2.1. Protocol and registry

The established protocol was registered with the International Prospective Register of Systematic Reviews (PROSPERO) at https://www.crd.york.ac.uk/prospero/(ID: CRD42022356757).

2.2. Search strategies

To explore the association between circRNA expression and osteosarcoma, articles published between January 2010 and September 2023 were searched in four English databases (PubMed, EMBASE, Cochrane Library, Web of science) and four Chinese databases (Wanfang, Sinomed, CNKI, Vip). The following search terms were used: “osteosarcoma” or “osteosarcoma tumor” or “osteogenic sarcoma” or “skeletal sarcoma” or “osteoid sarcoma” or “malignant sarcoma of osteoid”; “circular RNA” or “circRNA” or “closed circular RNA” or “circular intronic RNA” or “ciRNA” or “circular ribonucleic acid”; “expression” or “profile” or “profiling”.

2.3. Study selection

The study selection process is outlined in Fig. 1. Two investigators independently screened the titles and abstracts of records retrieved from the eight electronic databases to determine eligibility; the full text of the article was evaluated if the content was not clear from the abstract. Disagreements in study inclusion were resolved through consensus, and when no consensus was reached it was resolved by a third author (H.W.). Eligible studies had to meet the following inclusion criteria: 1) circRNA differential expression studies; 2) comparing osteosarcoma and control samples; 3) using RNA-Seq or circRNA microarray or qRT-PCR; 4) reporting cut-off criteria of differentially expressed circRNAs; and 5) reporting sample sizes. The exclusion criteria included 1) systematic review and/or meta-analysis; and 2) abstracts, meeting reports and/or congress reports.

Fig. 1.

Fig. 1

Flow diagram of selection process. The process of study selection including identification, screening and inclusion steps are showed in the flow diagram. Out of the 1130 records identified, 226 studies were included.

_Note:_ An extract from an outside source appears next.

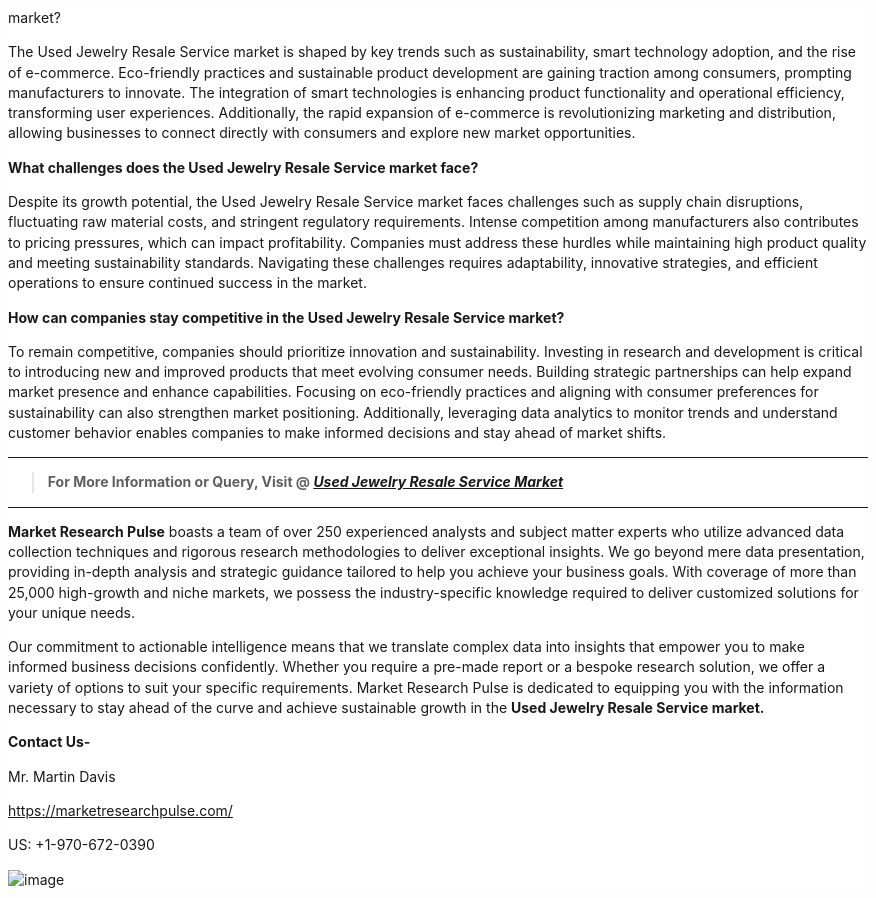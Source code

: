 market?</strong></p><p>The Used Jewelry Resale Service market is shaped by key trends such as sustainability, smart technology adoption, and the rise of e-commerce. Eco-friendly practices and sustainable product development are gaining traction among consumers, prompting manufacturers to innovate. The integration of smart technologies is enhancing product functionality and operational efficiency, transforming user experiences. Additionally, the rapid expansion of e-commerce is revolutionizing marketing and distribution, allowing businesses to connect directly with consumers and explore new market opportunities.</p><p><strong>What challenges does the Used Jewelry Resale Service market face?</strong></p><p>Despite its growth potential, the Used Jewelry Resale Service market faces challenges such as supply chain disruptions, fluctuating raw material costs, and stringent regulatory requirements. Intense competition among manufacturers also contributes to pricing pressures, which can impact profitability. Companies must address these hurdles while maintaining high product quality and meeting sustainability standards. Navigating these challenges requires adaptability, innovative strategies, and efficient operations to ensure continued success in the market.</p><p><strong>How can companies stay competitive in the Used Jewelry Resale Service market?</strong></p><p>To remain competitive, companies should prioritize innovation and sustainability. Investing in research and development is critical to introducing new and improved products that meet evolving consumer needs. Building strategic partnerships can help expand market presence and enhance capabilities. Focusing on eco-friendly practices and aligning with consumer preferences for sustainability can also strengthen market positioning. Additionally, leveraging data analytics to monitor trends and understand customer behavior enables companies to make informed decisions and stay ahead of market shifts.</p><hr /><blockquote><p><strong>For More Information or Query, Visit @&nbsp;<em><a href="https://marketresearchpulse.com/report/6641/used-jewelry-resale-service-market?utm_source=Linkedin&utm_medium=0111">Used Jewelry Resale Service Market</a></em></strong></p></blockquote><hr /><p><strong>Market Research Pulse</strong> boasts a team of over 250 experienced analysts and subject matter experts who utilize advanced data collection techniques and rigorous research methodologies to deliver exceptional insights. We go beyond mere data presentation, providing in-depth analysis and strategic guidance tailored to help you achieve your business goals. With coverage of more than 25,000 high-growth and niche markets, we possess the industry-specific knowledge required to deliver customized solutions for your unique needs.</p><p>Our commitment to actionable intelligence means that we translate complex data into insights that empower you to make informed business decisions confidently. Whether you require a pre-made report or a bespoke research solution, we offer a variety of options to suit your specific requirements. Market Research Pulse is dedicated to equipping you with the information necessary to stay ahead of the curve and achieve sustainable growth in the <strong>Used Jewelry Resale Service market.</strong></p><p><strong>Contact Us-</strong></p><p>Mr. Martin Davis</p><p>https://marketresearchpulse.com/</p><p>US: +1-970-672-0390</p>
![image](https://github.com/user-attachments/assets/2b909367-02dc-45cb-9980-260444214c04)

2.4. Data extraction and quality assessment

Data extraction was independently performed by one investigator (C.Z.), whilst another investigator (K.W.) checked the extracted information. The following items were collected from the full text and supplementary information of eligible studies: first author, publication year, tissue type, sample size, circRNA expression profiling platform, cut-off criteria of upregulated and downregulated circRNAs and fold changes (if available). All inconsistencies were resolved by investigators. A standardised circRNA nomenclature has yet to be established, and it is common to encounter multiple names corresponding to the same circRNA. The circRNA alias used in circBase have been wildly adopted in most circRNA databases. Therefore, we chose to convert circRNA names with their corresponding circBase alias by cross-referencing circRNA databases mentioned in the literature or Gene Expression Omnibus (GEO) platforms. In this paper, the quality assessment of the reviewed studies was conducted using a five-domain scale: encompassing experiment design, sample characteristics, description and representation of case and control, platform annotation, and raw data processing [25]. Disagreements in quality assessment were resolved by consensus.

2.5. Meta-analysis

We analyzed the extracted data using a random effects model. The findings related to the dysregulated circRNAs in osteosarcoma were presented in the form of loge odds ratios (lnORs) along with their corresponding 95 % confidence intervals (CIs), and the P-values were adjusted using Bonferroni corrections.

2.6. Subgroup analysis

CircRNAs exhibited differential expression among different biological samples and tissues, resulting in corresponding heterogeneity. Subgroup analyses were performed based on biological samples (tissues and cell lines) and tissue types (musculoskeletal tissue and blood).

2.7. Sensitivity analysis

We conducted sensitivity analysis to evaluate the robustness of our results by excluding studies with small sample sizes of less than 30.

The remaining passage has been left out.